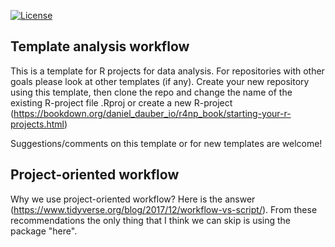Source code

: <!-- badges: start -->
[![License](https://img.shields.io/badge/License-CC%20BY%204.0-blue.svg)](https://creativecommons.org/licenses/by/4.0/deed.en) 
<!-- badges: end --> 

## Template analysis workflow

This is a template for R projects for data analysis. For repositories with other goals please look at other templates (if any). Create your new repository using this template, then clone the repo and change the name of the existing R-project file .Rproj or create a new R-project (https://bookdown.org/daniel_dauber_io/r4np_book/starting-your-r-projects.html) 

Suggestions/comments on this template or for new templates are welcome!

## Project-oriented workflow

Why we use project-oriented workflow? Here is the answer (https://www.tidyverse.org/blog/2017/12/workflow-vs-script/). From these recommendations the only thing that I think we can skip is using the package "here". 

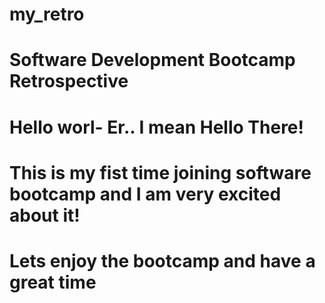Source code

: # my_retro

# Software Development Bootcamp Retrospective
# Hello worl- Er.. I mean Hello There!
# This is my fist time joining software bootcamp and I am very excited about it!
# Lets enjoy the bootcamp and have a great time
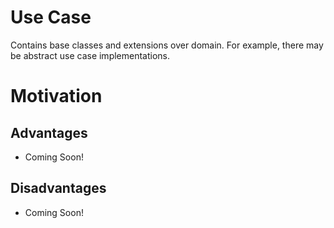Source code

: Use Case
========

Contains base classes and extensions over domain. For example, there may be abstract use case
implementations.

# Motivation

## Advantages

- Coming Soon!

## Disadvantages

- Coming Soon!
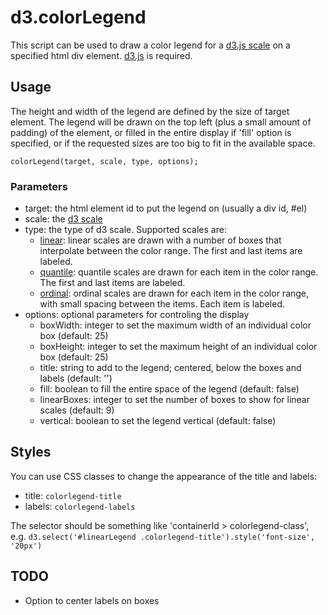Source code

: # d3.colorLegend

This script can be used to draw a color legend for a [d3.js scale](https://github.com/mbostock/d3/wiki/Scales) on a specified html div element. [d3.js](http://mbostock.github.com/d3/) is required.

## Usage
The height and width of the legend are defined by the size of target element. The legend will be drawn on the top left (plus a small amount of padding) of the element, or filled in the entire display if 'fill' option is specified, or if the requested sizes are too big to fit in the available space. 

    colorLegend(target, scale, type, options);

### Parameters
  * target: the html element id to put the legend on (usually a div id, #el)
  * scale: the [d3 scale](https://github.com/mbostock/d3/wiki/Scales)
  * type: the type of d3 scale. Supported scales are:
    * [linear](https://github.com/mbostock/d3/wiki/Quantitative-Scales#wiki-linear): linear scales are drawn with a number of boxes that interpolate between the color range. The first and last items are labeled.
    * [quantile](https://github.com/mbostock/d3/wiki/Quantitative-Scales#wiki-quantile): quantile scales are drawn for each item in the color range. The first and last items are labeled.
    * [ordinal](https://github.com/mbostock/d3/wiki/Ordinal-Scales#wiki-ordinal): ordinal scales are drawn for each item in the color range, with small spacing between the items. Each item is labeled.
  * options: optional parameters for controling the display
    * boxWidth:  integer to set the maximum width of an individual color box (default: 25)
    * boxHeight:  integer to set the maximum height of an individual color box (default: 25)
    * title:  string to add to the legend; centered, below the boxes and labels (default: '')
    * fill:  boolean to fill the entire space of the legend (default: false)
    * linearBoxes: integer to set the number of boxes to show for linear scales (default: 9)
    * vertical: boolean to set the legend vertical (default: false)
  
  
## Styles

You can use CSS classes to change the appearance of the title and labels:

  * title: `colorlegend-title`
  * labels: `colorlegend-labels`

The selector should be something like 'containerId > colorlegend-class', e.g. `d3.select('#linearLegend .colorlegend-title').style('font-size', '20px')`

## TODO
  * Option to center labels on boxes
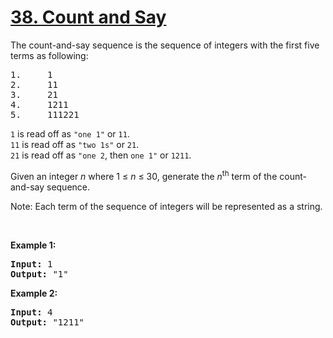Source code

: <h1 class="title__20p2"><a href="https://leetcode-cn.com/problems/count-and-say/">38. Count and Say</a></h1>

<div><p>The count-and-say sequence is the sequence of integers with the first five terms as following:</p>

<pre>1.     1
2.     11
3.     21
4.     1211
5.     111221
</pre>

<p><code>1</code> is read off as <code>"one 1"</code> or <code>11</code>.<br>
<code>11</code> is read off as <code>"two 1s"</code> or <code>21</code>.<br>
<code>21</code> is read off as <code>"one 2</code>, then <code>one 1"</code> or <code>1211</code>.</p>

<p>Given an integer <i>n</i>&nbsp;where 1 ≤ <em>n</em> ≤ 30, generate the <i>n</i><sup>th</sup> term of the count-and-say sequence.</p>

<p>Note: Each term of the sequence of integers will be represented as a string.</p>

<p>&nbsp;</p>

<p><b>Example 1:</b></p>

<pre><b>Input:</b> 1
<b>Output:</b> "1"
</pre>

<p><b>Example 2:</b></p>

<pre><b>Input:</b> 4
<b>Output:</b> "1211"</pre>
</div>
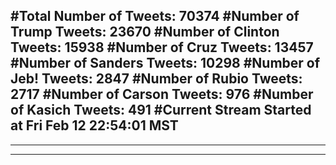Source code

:#Total Number of Tweets: 70374 
#Number of Trump Tweets: 23670
#Number of Clinton Tweets: 15938
#Number of Cruz Tweets: 13457
#Number of Sanders Tweets: 10298
#Number of Jeb! Tweets: 2847
#Number of Rubio Tweets: 2717
#Number of Carson Tweets: 976
#Number of Kasich Tweets: 491
#Current Stream Started at Fri Feb 12 22:54:01 MST
---
---
---
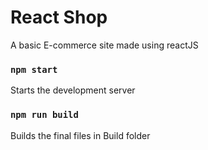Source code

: # React Shop 

A basic E-commerce site made using reactJS

### `npm start`
Starts the development server

### `npm run build`
Builds the final files in Build folder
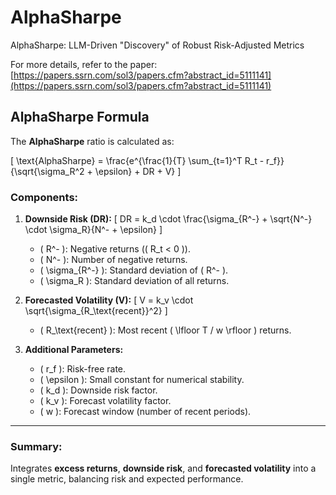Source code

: # AlphaSharpe
AlphaSharpe: LLM-Driven "Discovery" of Robust Risk-Adjusted Metrics

For more details, refer to the paper:  
[https://papers.ssrn.com/sol3/papers.cfm?abstract_id=5111141](https://papers.ssrn.com/sol3/papers.cfm?abstract_id=5111141)

## AlphaSharpe Formula

The **AlphaSharpe** ratio is calculated as:

\[
\text{AlphaSharpe} = \frac{e^{\frac{1}{T} \sum_{t=1}^T R_t - r_f}}{\sqrt{\sigma_R^2 + \epsilon} + DR + V}
\]

### Components:

1. **Downside Risk (DR):**
   \[
   DR = k_d \cdot \frac{\sigma_{R^-} + \sqrt{N^-} \cdot \sigma_R}{N^- + \epsilon}
   \]
   - \( R^- \): Negative returns (\( R_t < 0 \)).
   - \( N^- \): Number of negative returns.
   - \( \sigma_{R^-} \): Standard deviation of \( R^- \).
   - \( \sigma_R \): Standard deviation of all returns.

2. **Forecasted Volatility (V):**
   \[
   V = k_v \cdot \sqrt{\sigma_{R_\text{recent}}^2}
   \]
   - \( R_\text{recent} \): Most recent \( \lfloor T / w \rfloor \) returns.

3. **Additional Parameters:**
   - \( r_f \): Risk-free rate.
   - \( \epsilon \): Small constant for numerical stability.
   - \( k_d \): Downside risk factor.
   - \( k_v \): Forecast volatility factor.
   - \( w \): Forecast window (number of recent periods).

---

### Summary:

Integrates **excess returns**, **downside risk**, and **forecasted volatility** into a single metric, balancing risk and expected performance.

++++++

What is needed – From the first line to the last, restate the entries exactly, without pictures.

Exercise result –
Source code

: <!-- badges: start -->
[![License](https://img.shields.io/badge/License-CC%20BY%204.0-blue.svg)](https://creativecommons.org/licenses/by/4.0/deed.en) 
<!-- badges: end --> 

## Template analysis workflow

This is a template for R projects for data analysis. For repositories with other goals please look at other templates (if any). Create your new repository using this template, then clone the repo and change the name of the existing R-project file .Rproj or create a new R-project (https://bookdown.org/daniel_dauber_io/r4np_book/starting-your-r-projects.html) 

Suggestions/comments on this template or for new templates are welcome!

## Project-oriented workflow

Why we use project-oriented workflow? Here is the answer (https://www.tidyverse.org/blog/2017/12/workflow-vs-script/). From these recommendations the only thing that I think we can skip is using the package "here". 

Source code

: # my_retro

# Software Development Bootcamp Retrospective
# Hello worl- Er.. I mean Hello There!
# This is my fist time joining software bootcamp and I am very excited about it!
# Lets enjoy the bootcamp and have a great time
Source code

: Use Case
========

Contains base classes and extensions over domain. For example, there may be abstract use case
implementations.

# Motivation

## Advantages

- Coming Soon!

## Disadvantages

- Coming Soon!
Source code

: # d3.colorLegend

This script can be used to draw a color legend for a [d3.js scale](https://github.com/mbostock/d3/wiki/Scales) on a specified html div element. [d3.js](http://mbostock.github.com/d3/) is required.

## Usage
The height and width of the legend are defined by the size of target element. The legend will be drawn on the top left (plus a small amount of padding) of the element, or filled in the entire display if 'fill' option is specified, or if the requested sizes are too big to fit in the available space. 

    colorLegend(target, scale, type, options);

### Parameters
  * target: the html element id to put the legend on (usually a div id, #el)
  * scale: the [d3 scale](https://github.com/mbostock/d3/wiki/Scales)
  * type: the type of d3 scale. Supported scales are:
    * [linear](https://github.com/mbostock/d3/wiki/Quantitative-Scales#wiki-linear): linear scales are drawn with a number of boxes that interpolate between the color range. The first and last items are labeled.
    * [quantile](https://github.com/mbostock/d3/wiki/Quantitative-Scales#wiki-quantile): quantile scales are drawn for each item in the color range. The first and last items are labeled.
    * [ordinal](https://github.com/mbostock/d3/wiki/Ordinal-Scales#wiki-ordinal): ordinal scales are drawn for each item in the color range, with small spacing between the items. Each item is labeled.
  * options: optional parameters for controling the display
    * boxWidth:  integer to set the maximum width of an individual color box (default: 25)
    * boxHeight:  integer to set the maximum height of an individual color box (default: 25)
    * title:  string to add to the legend; centered, below the boxes and labels (default: '')
    * fill:  boolean to fill the entire space of the legend (default: false)
    * linearBoxes: integer to set the number of boxes to show for linear scales (default: 9)
    * vertical: boolean to set the legend vertical (default: false)
  
  
## Styles

You can use CSS classes to change the appearance of the title and labels:

  * title: `colorlegend-title`
  * labels: `colorlegend-labels`

The selector should be something like 'containerId > colorlegend-class', e.g. `d3.select('#linearLegend .colorlegend-title').style('font-size', '20px')`

## TODO
  * Option to center labels on boxes
Source code

: <h1 class="title__20p2"><a href="https://leetcode-cn.com/problems/count-and-say/">38. Count and Say</a></h1>

<div><p>The count-and-say sequence is the sequence of integers with the first five terms as following:</p>

<pre>1.     1
2.     11
3.     21
4.     1211
5.     111221
</pre>

<p><code>1</code> is read off as <code>"one 1"</code> or <code>11</code>.<br>
<code>11</code> is read off as <code>"two 1s"</code> or <code>21</code>.<br>
<code>21</code> is read off as <code>"one 2</code>, then <code>one 1"</code> or <code>1211</code>.</p>

<p>Given an integer <i>n</i>&nbsp;where 1 ≤ <em>n</em> ≤ 30, generate the <i>n</i><sup>th</sup> term of the count-and-say sequence.</p>

<p>Note: Each term of the sequence of integers will be represented as a string.</p>

<p>&nbsp;</p>

<p><b>Example 1:</b></p>

<pre><b>Input:</b> 1
<b>Output:</b> "1"
</pre>

<p><b>Example 2:</b></p>

<pre><b>Input:</b> 4
<b>Output:</b> "1211"</pre>
</div>
Source code

:#Total Number of Tweets: 70374 
#Number of Trump Tweets: 23670
#Number of Clinton Tweets: 15938
#Number of Cruz Tweets: 13457
#Number of Sanders Tweets: 10298
#Number of Jeb! Tweets: 2847
#Number of Rubio Tweets: 2717
#Number of Carson Tweets: 976
#Number of Kasich Tweets: 491
#Current Stream Started at Fri Feb 12 22:54:01 MST
---
---
---
Source code

: # React Shop 

A basic E-commerce site made using reactJS

### `npm start`
Starts the development server

### `npm run build`
Builds the final files in Build folder
Source code

: # AlphaSharpe
AlphaSharpe: LLM-Driven "Discovery" of Robust Risk-Adjusted Metrics

For more details, refer to the paper:  
[https://papers.ssrn.com/sol3/papers.cfm?abstract_id=5111141](https://papers.ssrn.com/sol3/papers.cfm?abstract_id=5111141)

## AlphaSharpe Formula

The **AlphaSharpe** ratio is calculated as:

\[
\text{AlphaSharpe} = \frac{e^{\frac{1}{T} \sum_{t=1}^T R_t - r_f}}{\sqrt{\sigma_R^2 + \epsilon} + DR + V}
\]

### Components:

1. **Downside Risk (DR):**
   \[
   DR = k_d \cdot \frac{\sigma_{R^-} + \sqrt{N^-} \cdot \sigma_R}{N^- + \epsilon}
   \]
   - \( R^- \): Negative returns (\( R_t < 0 \)).
   - \( N^- \): Number of negative returns.
   - \( \sigma_{R^-} \): Standard deviation of \( R^- \).
   - \( \sigma_R \): Standard deviation of all returns.

2. **Forecasted Volatility (V):**
   \[
   V = k_v \cdot \sqrt{\sigma_{R_\text{recent}}^2}
   \]
   - \( R_\text{recent} \): Most recent \( \lfloor T / w \rfloor \) returns.

3. **Additional Parameters:**
   - \( r_f \): Risk-free rate.
   - \( \epsilon \): Small constant for numerical stability.
   - \( k_d \): Downside risk factor.
   - \( k_v \): Forecast volatility factor.
   - \( w \): Forecast window (number of recent periods).

---

### Summary:

Integrates **excess returns**, **downside risk**, and **forecasted volatility** into a single metric, balancing risk and expected performance.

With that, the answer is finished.